■ PROVIDED INFORMATION ■
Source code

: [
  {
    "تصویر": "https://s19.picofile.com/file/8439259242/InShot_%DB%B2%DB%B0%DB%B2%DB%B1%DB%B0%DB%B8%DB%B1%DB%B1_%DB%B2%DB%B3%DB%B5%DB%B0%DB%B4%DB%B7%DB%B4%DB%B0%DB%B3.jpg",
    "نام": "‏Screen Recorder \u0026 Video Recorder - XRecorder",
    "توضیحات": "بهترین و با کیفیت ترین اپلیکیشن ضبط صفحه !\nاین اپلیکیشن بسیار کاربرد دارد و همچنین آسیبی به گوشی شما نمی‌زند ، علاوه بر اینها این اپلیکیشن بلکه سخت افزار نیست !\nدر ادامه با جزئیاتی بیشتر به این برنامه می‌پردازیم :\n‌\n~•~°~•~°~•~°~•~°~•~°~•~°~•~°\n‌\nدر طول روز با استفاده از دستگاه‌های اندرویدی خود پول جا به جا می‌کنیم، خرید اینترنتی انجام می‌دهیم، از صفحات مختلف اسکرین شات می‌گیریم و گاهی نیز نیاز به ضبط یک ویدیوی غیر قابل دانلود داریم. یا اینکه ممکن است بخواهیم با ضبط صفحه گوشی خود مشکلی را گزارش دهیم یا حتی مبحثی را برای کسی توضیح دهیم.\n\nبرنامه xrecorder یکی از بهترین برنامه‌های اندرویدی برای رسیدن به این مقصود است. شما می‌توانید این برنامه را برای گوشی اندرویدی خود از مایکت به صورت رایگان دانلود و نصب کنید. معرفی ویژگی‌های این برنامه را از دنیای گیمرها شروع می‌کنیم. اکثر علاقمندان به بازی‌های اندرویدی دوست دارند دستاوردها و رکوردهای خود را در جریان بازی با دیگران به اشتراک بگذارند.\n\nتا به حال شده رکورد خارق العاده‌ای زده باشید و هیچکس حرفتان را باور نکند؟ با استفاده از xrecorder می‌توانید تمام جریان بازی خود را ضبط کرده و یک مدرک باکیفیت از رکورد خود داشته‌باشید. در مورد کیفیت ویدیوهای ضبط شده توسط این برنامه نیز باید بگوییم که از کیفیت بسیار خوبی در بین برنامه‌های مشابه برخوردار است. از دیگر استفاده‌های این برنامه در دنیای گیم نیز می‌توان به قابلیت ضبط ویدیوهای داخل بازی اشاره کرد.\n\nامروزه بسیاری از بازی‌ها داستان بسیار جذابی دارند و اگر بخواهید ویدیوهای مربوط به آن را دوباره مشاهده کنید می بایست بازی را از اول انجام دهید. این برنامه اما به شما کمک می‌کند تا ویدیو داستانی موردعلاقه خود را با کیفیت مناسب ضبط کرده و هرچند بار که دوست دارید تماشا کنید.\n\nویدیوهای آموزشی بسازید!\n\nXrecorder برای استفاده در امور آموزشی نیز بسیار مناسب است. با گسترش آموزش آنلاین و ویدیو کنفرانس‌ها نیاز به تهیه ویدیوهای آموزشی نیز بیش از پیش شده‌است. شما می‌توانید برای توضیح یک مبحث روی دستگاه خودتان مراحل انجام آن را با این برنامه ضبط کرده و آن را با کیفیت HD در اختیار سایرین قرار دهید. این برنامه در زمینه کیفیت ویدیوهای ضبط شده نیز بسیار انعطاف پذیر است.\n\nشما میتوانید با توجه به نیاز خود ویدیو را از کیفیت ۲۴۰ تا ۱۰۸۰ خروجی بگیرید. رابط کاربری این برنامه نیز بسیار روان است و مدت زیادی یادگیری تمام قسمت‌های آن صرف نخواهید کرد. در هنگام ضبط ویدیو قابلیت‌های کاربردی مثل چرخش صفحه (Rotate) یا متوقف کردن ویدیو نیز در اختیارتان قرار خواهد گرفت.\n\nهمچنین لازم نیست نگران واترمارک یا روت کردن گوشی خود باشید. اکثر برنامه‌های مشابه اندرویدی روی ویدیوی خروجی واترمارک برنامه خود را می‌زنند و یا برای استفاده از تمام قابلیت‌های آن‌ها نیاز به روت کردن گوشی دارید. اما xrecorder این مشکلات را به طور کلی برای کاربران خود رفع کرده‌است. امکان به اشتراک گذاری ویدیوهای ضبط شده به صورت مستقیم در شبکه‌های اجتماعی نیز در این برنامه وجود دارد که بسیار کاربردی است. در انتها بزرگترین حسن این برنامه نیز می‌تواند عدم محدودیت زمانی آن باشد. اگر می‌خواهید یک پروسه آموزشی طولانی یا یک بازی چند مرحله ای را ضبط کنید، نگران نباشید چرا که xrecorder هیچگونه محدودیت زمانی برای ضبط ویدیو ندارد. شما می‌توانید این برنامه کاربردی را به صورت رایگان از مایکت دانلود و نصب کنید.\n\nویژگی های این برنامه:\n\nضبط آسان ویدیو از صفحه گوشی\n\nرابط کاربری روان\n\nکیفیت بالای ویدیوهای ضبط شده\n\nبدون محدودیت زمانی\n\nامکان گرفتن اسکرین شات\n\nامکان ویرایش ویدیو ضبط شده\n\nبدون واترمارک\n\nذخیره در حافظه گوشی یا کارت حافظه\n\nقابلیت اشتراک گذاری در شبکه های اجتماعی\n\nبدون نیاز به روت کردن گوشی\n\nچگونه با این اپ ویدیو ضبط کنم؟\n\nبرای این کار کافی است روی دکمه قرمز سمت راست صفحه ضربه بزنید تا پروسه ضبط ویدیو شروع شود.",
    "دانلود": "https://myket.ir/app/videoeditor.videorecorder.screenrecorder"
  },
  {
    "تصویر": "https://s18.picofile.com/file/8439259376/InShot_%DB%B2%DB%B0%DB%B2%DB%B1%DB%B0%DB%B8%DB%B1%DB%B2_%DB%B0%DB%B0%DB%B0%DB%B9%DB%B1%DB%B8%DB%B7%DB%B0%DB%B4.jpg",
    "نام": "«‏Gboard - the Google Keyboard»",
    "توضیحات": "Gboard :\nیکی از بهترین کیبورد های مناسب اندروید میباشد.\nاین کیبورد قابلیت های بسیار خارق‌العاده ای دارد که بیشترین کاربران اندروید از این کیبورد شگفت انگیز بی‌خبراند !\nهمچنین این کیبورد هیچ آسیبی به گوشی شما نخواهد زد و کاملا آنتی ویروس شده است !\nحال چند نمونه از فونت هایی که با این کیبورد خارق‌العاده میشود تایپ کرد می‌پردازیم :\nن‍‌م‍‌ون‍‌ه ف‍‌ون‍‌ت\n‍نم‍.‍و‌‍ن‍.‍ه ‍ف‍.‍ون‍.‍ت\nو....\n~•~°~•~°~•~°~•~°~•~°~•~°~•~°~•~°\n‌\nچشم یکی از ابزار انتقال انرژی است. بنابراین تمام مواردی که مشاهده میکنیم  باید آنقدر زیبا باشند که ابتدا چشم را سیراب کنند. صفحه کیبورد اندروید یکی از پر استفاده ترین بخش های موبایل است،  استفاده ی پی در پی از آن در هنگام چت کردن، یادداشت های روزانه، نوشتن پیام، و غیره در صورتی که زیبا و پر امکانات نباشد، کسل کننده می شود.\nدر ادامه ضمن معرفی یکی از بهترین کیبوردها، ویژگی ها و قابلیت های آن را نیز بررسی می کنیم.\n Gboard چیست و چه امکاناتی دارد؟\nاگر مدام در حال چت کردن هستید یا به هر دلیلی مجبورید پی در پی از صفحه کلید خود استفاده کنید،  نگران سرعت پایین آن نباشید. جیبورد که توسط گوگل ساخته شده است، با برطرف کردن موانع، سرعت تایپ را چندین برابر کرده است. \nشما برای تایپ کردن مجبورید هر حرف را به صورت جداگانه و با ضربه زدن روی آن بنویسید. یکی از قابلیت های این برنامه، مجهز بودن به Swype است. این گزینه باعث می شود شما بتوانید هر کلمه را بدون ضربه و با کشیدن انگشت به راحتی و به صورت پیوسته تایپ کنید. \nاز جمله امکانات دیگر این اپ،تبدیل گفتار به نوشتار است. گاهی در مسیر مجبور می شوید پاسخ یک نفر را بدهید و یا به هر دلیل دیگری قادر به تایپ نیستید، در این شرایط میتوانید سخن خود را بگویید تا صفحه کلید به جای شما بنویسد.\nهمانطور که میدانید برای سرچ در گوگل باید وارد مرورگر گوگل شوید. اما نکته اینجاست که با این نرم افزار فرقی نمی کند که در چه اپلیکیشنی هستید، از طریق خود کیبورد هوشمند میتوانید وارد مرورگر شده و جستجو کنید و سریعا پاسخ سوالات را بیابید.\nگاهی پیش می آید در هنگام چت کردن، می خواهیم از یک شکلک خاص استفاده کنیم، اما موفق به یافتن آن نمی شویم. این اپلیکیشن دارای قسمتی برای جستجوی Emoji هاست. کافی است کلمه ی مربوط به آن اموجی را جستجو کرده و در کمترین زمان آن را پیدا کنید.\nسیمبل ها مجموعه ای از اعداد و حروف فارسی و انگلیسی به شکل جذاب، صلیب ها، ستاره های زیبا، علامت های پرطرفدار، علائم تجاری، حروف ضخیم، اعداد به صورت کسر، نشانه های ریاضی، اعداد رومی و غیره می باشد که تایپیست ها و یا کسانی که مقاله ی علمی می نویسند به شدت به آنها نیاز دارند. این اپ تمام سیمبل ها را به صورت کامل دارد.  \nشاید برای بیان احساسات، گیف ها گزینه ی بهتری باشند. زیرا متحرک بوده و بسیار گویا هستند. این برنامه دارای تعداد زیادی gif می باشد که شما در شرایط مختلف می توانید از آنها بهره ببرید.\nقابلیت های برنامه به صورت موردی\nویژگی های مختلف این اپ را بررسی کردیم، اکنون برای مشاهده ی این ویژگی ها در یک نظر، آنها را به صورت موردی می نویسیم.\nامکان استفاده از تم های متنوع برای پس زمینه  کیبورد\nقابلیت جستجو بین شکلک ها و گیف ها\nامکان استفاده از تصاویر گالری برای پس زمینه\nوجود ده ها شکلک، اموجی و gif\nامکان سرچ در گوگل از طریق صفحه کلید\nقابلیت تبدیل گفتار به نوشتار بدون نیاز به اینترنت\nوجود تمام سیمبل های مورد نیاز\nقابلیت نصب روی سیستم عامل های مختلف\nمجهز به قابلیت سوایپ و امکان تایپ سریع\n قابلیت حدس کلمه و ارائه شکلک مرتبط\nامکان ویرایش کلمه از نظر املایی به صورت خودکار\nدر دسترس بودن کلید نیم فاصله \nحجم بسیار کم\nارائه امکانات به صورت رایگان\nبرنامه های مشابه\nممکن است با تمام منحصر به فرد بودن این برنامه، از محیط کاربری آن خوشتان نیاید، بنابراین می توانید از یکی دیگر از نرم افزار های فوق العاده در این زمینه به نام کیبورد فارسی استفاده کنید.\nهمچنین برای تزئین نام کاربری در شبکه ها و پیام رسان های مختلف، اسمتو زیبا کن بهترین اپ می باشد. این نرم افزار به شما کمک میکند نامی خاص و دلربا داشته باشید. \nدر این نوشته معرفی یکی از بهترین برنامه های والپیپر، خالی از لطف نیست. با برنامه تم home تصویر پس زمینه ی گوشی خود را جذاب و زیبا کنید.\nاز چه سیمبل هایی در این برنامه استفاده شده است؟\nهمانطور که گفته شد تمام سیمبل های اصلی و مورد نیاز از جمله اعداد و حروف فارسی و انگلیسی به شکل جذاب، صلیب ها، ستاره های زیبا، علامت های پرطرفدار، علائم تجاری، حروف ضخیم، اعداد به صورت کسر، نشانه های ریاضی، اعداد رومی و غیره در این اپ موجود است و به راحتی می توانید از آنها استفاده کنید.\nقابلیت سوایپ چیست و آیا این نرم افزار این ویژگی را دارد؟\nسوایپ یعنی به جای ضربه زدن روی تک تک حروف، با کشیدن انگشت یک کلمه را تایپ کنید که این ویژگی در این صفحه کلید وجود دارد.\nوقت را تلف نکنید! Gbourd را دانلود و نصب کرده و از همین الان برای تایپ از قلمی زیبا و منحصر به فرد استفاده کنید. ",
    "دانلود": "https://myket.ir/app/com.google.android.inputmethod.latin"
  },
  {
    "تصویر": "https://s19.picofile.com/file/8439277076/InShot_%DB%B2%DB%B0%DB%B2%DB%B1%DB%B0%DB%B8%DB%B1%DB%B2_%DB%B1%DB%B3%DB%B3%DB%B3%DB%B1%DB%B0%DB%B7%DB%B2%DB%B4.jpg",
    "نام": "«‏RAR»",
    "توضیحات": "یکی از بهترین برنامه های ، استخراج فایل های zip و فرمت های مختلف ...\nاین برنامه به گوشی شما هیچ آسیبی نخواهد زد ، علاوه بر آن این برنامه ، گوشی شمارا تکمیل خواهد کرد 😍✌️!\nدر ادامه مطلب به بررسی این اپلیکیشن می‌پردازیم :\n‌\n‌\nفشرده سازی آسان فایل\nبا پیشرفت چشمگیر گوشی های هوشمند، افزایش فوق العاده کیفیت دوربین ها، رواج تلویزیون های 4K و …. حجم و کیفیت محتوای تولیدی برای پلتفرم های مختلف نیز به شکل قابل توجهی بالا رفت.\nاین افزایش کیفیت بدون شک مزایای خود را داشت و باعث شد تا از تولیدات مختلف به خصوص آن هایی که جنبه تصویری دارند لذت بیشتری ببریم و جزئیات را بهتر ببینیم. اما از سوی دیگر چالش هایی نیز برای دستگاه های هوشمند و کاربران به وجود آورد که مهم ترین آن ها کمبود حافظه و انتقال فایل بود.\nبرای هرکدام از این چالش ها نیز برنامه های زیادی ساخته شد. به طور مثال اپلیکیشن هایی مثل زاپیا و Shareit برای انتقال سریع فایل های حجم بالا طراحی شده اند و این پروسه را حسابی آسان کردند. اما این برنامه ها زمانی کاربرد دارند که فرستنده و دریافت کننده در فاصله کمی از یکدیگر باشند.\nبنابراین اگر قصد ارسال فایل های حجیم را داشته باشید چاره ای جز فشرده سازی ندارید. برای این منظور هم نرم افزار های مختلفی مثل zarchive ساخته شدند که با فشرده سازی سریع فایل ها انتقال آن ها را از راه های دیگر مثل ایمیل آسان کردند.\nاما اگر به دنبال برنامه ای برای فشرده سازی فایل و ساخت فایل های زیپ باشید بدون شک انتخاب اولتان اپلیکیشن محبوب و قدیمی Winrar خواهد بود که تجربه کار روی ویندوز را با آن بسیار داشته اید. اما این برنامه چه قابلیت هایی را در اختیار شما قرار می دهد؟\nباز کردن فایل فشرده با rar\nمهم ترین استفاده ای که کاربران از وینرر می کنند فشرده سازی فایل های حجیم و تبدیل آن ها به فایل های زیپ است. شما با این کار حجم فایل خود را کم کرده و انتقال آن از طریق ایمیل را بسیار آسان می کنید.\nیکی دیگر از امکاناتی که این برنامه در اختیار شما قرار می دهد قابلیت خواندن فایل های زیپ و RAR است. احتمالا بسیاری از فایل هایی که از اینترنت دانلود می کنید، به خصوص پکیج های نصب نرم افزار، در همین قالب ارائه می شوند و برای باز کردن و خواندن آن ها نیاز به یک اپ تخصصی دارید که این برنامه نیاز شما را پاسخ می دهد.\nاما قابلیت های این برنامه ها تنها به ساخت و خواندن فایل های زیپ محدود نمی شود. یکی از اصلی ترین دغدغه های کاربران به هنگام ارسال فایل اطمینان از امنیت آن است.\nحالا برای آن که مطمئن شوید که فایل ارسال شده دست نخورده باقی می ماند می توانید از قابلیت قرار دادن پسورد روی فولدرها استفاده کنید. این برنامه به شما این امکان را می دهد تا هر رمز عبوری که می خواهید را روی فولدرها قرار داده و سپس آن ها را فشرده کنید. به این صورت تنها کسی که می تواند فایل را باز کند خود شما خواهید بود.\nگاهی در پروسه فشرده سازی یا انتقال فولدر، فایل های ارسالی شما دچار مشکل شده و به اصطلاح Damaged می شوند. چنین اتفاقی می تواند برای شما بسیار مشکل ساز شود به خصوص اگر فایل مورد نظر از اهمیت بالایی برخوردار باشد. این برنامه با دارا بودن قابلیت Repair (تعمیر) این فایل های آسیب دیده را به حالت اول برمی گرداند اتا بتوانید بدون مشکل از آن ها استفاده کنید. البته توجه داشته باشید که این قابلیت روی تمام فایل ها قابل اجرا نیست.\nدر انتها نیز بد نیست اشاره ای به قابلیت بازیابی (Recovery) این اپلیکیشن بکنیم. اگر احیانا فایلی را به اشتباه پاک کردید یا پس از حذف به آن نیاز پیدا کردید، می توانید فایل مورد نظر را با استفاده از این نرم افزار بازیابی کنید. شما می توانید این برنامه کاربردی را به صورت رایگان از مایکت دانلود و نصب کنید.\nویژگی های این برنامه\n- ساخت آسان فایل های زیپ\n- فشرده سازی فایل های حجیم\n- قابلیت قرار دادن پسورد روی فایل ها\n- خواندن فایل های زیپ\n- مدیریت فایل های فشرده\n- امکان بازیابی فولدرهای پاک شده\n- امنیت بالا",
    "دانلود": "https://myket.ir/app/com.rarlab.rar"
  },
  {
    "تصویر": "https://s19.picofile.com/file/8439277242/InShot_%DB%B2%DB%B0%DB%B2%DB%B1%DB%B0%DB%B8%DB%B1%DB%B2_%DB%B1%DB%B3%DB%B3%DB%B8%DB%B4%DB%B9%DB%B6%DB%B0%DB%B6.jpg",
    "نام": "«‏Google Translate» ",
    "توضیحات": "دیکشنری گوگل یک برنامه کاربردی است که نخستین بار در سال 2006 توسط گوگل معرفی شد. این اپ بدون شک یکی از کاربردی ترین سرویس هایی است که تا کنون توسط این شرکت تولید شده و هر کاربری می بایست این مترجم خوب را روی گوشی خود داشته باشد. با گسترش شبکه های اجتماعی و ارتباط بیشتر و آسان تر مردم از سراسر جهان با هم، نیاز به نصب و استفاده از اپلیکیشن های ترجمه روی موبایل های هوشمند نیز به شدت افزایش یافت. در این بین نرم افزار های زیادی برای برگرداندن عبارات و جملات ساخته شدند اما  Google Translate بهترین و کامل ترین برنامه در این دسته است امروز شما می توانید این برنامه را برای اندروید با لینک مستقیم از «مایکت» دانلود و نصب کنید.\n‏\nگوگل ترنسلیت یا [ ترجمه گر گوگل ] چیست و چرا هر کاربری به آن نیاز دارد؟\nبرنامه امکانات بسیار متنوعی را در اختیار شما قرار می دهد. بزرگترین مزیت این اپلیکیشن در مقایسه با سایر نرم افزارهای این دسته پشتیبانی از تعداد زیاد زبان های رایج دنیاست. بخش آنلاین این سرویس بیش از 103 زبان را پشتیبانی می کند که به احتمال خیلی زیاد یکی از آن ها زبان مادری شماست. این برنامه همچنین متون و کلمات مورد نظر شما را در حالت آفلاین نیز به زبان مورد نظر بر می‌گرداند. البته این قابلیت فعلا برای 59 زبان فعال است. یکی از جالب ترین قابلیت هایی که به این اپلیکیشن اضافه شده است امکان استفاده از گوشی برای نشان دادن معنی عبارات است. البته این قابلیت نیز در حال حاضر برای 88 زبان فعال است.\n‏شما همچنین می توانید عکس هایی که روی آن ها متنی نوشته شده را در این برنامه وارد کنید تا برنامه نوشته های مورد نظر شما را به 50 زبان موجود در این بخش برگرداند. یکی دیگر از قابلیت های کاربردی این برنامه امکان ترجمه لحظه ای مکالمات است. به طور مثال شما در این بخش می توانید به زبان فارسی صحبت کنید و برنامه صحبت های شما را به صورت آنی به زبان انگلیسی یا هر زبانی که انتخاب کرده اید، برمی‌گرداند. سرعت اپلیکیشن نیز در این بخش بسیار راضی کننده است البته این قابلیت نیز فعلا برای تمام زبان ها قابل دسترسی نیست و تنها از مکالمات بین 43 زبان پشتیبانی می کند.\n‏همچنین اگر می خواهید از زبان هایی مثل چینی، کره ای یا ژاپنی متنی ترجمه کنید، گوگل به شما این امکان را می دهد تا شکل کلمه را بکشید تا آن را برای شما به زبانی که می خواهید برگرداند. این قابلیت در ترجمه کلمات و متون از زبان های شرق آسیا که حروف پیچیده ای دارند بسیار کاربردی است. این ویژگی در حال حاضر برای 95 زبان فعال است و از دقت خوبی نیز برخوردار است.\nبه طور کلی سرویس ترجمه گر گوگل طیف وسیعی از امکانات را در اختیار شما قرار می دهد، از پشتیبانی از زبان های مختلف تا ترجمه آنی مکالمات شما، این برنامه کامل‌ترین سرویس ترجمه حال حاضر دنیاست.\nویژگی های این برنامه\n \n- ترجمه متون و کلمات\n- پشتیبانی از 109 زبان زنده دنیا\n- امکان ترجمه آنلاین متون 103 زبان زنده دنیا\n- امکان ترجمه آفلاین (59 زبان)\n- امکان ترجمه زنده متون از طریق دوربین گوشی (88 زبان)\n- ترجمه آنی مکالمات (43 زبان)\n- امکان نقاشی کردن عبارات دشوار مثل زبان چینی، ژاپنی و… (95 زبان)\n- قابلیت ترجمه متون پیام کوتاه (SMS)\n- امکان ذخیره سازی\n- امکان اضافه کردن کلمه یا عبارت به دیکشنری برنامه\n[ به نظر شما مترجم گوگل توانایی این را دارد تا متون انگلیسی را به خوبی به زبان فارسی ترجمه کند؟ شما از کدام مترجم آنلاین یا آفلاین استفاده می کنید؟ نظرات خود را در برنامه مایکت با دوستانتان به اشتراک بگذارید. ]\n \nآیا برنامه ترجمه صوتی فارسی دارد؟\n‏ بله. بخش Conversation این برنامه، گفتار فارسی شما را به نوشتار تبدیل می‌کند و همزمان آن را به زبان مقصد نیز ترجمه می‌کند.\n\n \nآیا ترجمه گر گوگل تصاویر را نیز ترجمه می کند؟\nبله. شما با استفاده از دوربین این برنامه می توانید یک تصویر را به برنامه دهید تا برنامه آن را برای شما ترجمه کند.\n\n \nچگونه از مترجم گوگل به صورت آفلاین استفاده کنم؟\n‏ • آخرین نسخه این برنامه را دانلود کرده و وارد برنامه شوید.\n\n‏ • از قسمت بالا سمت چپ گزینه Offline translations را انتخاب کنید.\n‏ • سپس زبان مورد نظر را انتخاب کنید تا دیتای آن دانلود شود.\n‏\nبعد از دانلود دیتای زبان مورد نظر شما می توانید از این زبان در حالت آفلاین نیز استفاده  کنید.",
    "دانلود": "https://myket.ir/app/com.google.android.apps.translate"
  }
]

■ PROBLEM TO SOLVE ■
Locate the word "android" in the records and collect each line it appears in.

■ OUTPUT FOR THIS TASK ■
    "دانلود": "https://myket.ir/app/com.google.android.inputmethod.latin"
    "دانلود": "https://myket.ir/app/com.google.android.apps.translate"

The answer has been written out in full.